Communities that vote to adopt the CPA accept a property tax surcharge that the state backs with matching funds. Starting out dollar for dollar the first year, the percentage fell after that. It's low now, Eldridge said, but he hopes it will soon rise to 30 percent. The act requires a committee (CPC) to review project proposals and make funding recommendations to voters. The money can be used for three types of projects: Open space and recreation, historic preservation or affordable housing. 

Ayer, Harvard and other area towns have voted to accept CPA; Shirley has not.

Eldridge posed a question even liberal-minded residents might wrestle with: "Would universal income prevent poverty?" And could the uber-rich be taxed to fund this "bold idea?"

Given that even people with college degrees face financial challenges, particularly as automation changes the job market, what if everybody got a paycheck? Rich and poor, employed or not.

It might help iron out inequities in the social welfare system, for starters. Noting that 25 percent of his work with constitutes involves a public assistance issue, Eldridge shared a story about a 91-year old woman who unknowingly received more than her share of food stamps. She was given 15 years to pay it back, he said.

One of Eldridge's targets has been corporate tax breaks and other loopholes he'd like closed. Film tax credit to New England Studios in Devens, for example. "It may stimulate the local economy," he said, but not enough to offset lost tax revenue and it won't last long. "Most of it goes to pay actors," he said. Another bill in the pipeline would cut a similar deal for bio tech firms. "Do they really need a tax break?" he asked.

Eldridge updated the status of bills on the group's radar, such as Clean Energy and Immigration.

Shirley's Robert Adam, an historic building restoration specialist, asked about windows vs clean energy credits. Old houses can't meet standards if a rehab calls for an historic makeover rather than replacement, he said, even if a rebuilt or reproduction window is as energy efficient as a new one. "They'd get a lower score," he said.

Eldridge put it on his to-do list.

The immigration bill, filed after President Trump took office would offer "basic due process rights and protections to undocumented immigrants," Eldridge said.

Key points:

* A police officer during a routine traffic stop can't ask about immigration status.

* When detained, undocumented persons must be told they can hire an attorney and that they don't have to talk to ICE.

* Prohibits immigration agents working within departments, such as police or the RMV.

* No "Muslim registry," in Massachusetts.

Asked if the referendum on transgender accommodations, such as bathrooms, in public buildings puts their status at risk, Eldridge said it could. If your aim is to keep the protections, "you say Yes," he said.

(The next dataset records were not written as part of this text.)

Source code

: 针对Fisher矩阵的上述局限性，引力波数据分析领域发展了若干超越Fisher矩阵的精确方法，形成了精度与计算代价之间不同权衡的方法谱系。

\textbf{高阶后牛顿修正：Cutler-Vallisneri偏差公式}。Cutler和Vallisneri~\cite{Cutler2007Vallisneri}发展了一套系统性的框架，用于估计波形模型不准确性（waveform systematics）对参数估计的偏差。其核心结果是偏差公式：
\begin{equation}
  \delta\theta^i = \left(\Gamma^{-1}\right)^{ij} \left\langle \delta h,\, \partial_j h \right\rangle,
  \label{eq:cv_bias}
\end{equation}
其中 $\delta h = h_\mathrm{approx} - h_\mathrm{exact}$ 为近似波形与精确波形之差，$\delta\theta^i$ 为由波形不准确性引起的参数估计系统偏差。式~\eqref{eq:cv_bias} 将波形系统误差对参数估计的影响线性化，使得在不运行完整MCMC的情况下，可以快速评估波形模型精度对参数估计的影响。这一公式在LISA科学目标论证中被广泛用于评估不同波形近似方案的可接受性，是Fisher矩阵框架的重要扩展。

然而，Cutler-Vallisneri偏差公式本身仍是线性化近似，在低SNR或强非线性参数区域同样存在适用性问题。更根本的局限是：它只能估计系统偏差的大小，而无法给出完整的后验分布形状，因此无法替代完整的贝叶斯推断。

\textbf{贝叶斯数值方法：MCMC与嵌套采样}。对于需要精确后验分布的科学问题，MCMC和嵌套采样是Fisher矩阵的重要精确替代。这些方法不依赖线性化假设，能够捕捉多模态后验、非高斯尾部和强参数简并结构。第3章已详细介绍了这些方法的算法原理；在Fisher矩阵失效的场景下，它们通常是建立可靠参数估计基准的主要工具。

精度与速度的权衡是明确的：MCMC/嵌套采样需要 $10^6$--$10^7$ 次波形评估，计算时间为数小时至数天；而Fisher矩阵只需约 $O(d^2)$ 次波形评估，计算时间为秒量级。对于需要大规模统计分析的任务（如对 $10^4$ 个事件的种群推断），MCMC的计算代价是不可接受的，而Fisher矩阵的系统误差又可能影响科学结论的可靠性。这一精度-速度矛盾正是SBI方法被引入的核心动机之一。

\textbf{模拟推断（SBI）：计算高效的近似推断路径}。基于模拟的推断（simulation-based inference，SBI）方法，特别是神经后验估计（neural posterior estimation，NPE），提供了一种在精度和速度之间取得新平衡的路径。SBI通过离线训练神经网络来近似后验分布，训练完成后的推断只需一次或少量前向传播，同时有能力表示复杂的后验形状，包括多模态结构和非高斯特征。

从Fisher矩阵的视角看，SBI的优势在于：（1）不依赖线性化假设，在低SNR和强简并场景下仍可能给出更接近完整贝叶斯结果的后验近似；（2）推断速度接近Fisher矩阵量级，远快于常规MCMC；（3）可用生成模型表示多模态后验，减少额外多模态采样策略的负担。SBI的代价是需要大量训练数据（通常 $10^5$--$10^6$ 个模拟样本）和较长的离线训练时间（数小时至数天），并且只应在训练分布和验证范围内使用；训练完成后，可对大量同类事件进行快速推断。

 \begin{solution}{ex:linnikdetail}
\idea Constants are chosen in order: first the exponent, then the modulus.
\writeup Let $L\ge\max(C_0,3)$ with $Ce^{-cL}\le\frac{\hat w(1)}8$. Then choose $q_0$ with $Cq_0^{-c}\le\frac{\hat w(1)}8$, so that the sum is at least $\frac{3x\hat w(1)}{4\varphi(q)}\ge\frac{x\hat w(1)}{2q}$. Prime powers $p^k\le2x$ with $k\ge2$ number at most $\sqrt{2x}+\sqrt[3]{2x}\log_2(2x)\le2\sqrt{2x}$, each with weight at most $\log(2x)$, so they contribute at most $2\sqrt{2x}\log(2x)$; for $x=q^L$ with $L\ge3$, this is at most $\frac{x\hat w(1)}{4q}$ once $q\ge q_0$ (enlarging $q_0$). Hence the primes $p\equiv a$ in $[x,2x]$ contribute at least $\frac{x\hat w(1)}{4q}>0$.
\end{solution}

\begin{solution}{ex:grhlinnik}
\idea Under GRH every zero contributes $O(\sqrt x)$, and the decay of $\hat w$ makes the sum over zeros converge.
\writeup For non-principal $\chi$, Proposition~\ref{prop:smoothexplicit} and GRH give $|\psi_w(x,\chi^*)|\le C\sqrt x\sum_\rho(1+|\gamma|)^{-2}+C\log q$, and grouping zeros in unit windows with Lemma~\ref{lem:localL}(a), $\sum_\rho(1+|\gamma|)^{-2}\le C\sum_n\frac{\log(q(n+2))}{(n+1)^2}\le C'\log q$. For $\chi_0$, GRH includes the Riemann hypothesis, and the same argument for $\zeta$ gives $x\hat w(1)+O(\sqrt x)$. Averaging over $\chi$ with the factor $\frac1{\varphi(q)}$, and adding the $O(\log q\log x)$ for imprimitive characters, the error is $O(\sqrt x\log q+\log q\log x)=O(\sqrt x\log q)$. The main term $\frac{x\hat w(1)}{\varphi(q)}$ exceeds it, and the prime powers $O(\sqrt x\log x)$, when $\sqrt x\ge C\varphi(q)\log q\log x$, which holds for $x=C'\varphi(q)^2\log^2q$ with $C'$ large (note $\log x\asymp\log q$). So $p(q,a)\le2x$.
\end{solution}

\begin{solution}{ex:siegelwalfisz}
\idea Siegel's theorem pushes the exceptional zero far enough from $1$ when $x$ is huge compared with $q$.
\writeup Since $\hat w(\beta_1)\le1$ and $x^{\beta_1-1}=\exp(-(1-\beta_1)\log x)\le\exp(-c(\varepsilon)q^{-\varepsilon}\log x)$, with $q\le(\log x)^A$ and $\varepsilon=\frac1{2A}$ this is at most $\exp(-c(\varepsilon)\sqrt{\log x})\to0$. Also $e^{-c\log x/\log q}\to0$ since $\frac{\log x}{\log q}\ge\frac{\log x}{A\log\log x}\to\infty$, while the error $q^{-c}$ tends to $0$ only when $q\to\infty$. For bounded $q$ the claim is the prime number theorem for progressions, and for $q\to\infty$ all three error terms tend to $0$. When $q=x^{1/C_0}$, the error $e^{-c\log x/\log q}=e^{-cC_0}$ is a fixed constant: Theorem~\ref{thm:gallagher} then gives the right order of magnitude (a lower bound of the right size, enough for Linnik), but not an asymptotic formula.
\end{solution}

Another question concerned pay raises he and other lawmakers have been slammed for giving themselves. "What do you guys do in a week?"

Eldridge said he works Monday through Thursday in Boston and meets with constituents on Fridays, sometimes Saturdays. At the state house, "we work on bills," he said, and it can take years, with discussions, hearings, public forums and advocacy. "I think that most people get that we're busy," he said. "In Massachusetts, it's a full time job."

Trinity Chapel's Community Forum series, now in its sixth year, addresses timely social topics, often tough, some with speakers. Past topics the senator was asked to talk about included criminal justice reform. "We passed a law," that changed aspects of the prison system, Eldridge said, after years of "grass roots organizing" by groups like this one. "Your advocacy helped create a comprehensive bill," he said. "Thank you!"